La questione si ripropone simile a quanto avvenuto nel 2003, all’indomani della caduta di Saddam in Iraq. Oggi come allora appare centrale la figura di Massud Barzani, il presidente del Kurdistan Iracheno. Negli ultimi 2 anni i rapporti con Ankara sono progressivamente migliorati, fino alla “concessione” a svolgere incursioni militari sconfinando (con un occhio allo sfruttamento dei giacimenti di petrolio di Erbil). Un anno fa Barzani ha preso contro Assad la stessa posizione della Turchia, offrendo appoggio logistico alla componente curda dell’opposizione. Ora lo stesso Barzani si fa garante di un patto per il controllo dell’area, un accordo tra gruppi fino a poco tempo inamovibili su posizioni diverse e talmente frammentati da non essercene nessuno capace di prendere il sopravvento sugli altri.
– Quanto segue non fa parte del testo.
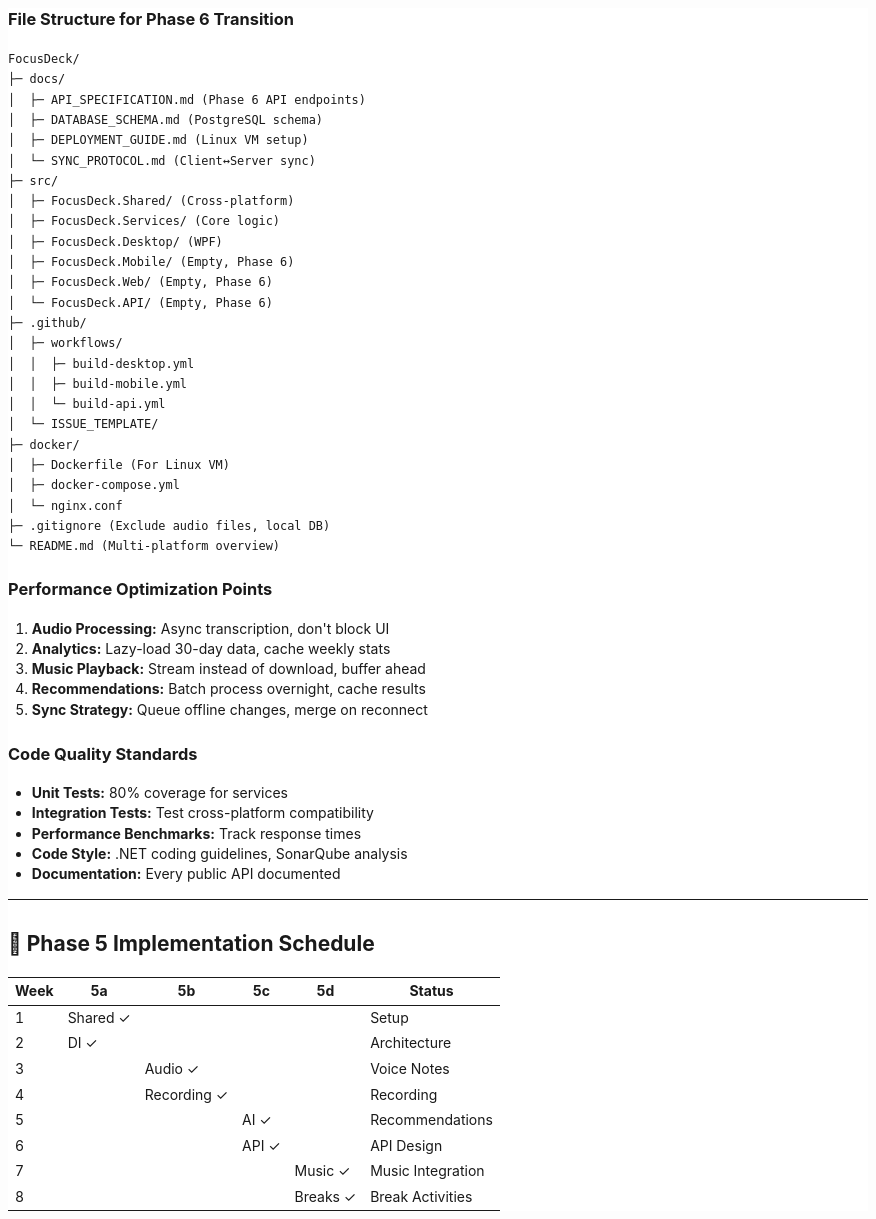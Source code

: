 ### File Structure for Phase 6 Transition
```
FocusDeck/
├─ docs/
│  ├─ API_SPECIFICATION.md (Phase 6 API endpoints)
│  ├─ DATABASE_SCHEMA.md (PostgreSQL schema)
│  ├─ DEPLOYMENT_GUIDE.md (Linux VM setup)
│  └─ SYNC_PROTOCOL.md (Client↔Server sync)
├─ src/
│  ├─ FocusDeck.Shared/ (Cross-platform)
│  ├─ FocusDeck.Services/ (Core logic)
│  ├─ FocusDeck.Desktop/ (WPF)
│  ├─ FocusDeck.Mobile/ (Empty, Phase 6)
│  ├─ FocusDeck.Web/ (Empty, Phase 6)
│  └─ FocusDeck.API/ (Empty, Phase 6)
├─ .github/
│  ├─ workflows/
│  │  ├─ build-desktop.yml
│  │  ├─ build-mobile.yml
│  │  └─ build-api.yml
│  └─ ISSUE_TEMPLATE/
├─ docker/
│  ├─ Dockerfile (For Linux VM)
│  ├─ docker-compose.yml
│  └─ nginx.conf
├─ .gitignore (Exclude audio files, local DB)
└─ README.md (Multi-platform overview)
```

### Performance Optimization Points
1. **Audio Processing:** Async transcription, don't block UI
2. **Analytics:** Lazy-load 30-day data, cache weekly stats
3. **Music Playback:** Stream instead of download, buffer ahead
4. **Recommendations:** Batch process overnight, cache results
5. **Sync Strategy:** Queue offline changes, merge on reconnect

### Code Quality Standards
- **Unit Tests:** 80% coverage for services
- **Integration Tests:** Test cross-platform compatibility
- **Performance Benchmarks:** Track response times
- **Code Style:** .NET coding guidelines, SonarQube analysis
- **Documentation:** Every public API documented

---

## 📅 Phase 5 Implementation Schedule

| Week | 5a | 5b | 5c | 5d | Status |
|------|----|----|----|----|--------|
| 1    | Shared ✓ | | | | Setup |
| 2    | DI ✓ | | | | Architecture |
| 3    | | Audio ✓ | | | Voice Notes |
| 4    | | Recording ✓ | | | Recording |
| 5    | | | AI ✓ | | Recommendations |
| 6    | | | API ✓ | | API Design |
| 7    | | | | Music ✓ | Music Integration |
| 8    | | | | Breaks ✓ | Break Activities |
Fermo restando che tutto dipende sempre da ciò che avverrà a Damasco ed Aleppo. Se l’accordo tiene ed un equilibrio si troverà, la politica turca dovrà rivedere le proprie politiche nei confronti dei 15 milioni di curdi all’interno dei propri confini. Al contrario, se dal confine siriano dovesse partire un’offensiva del Pkk, Ankara ha sicuramente tutti i mezzi, ed apparentemente tutte le intenzioni ad attuare un intervento militare immediato”.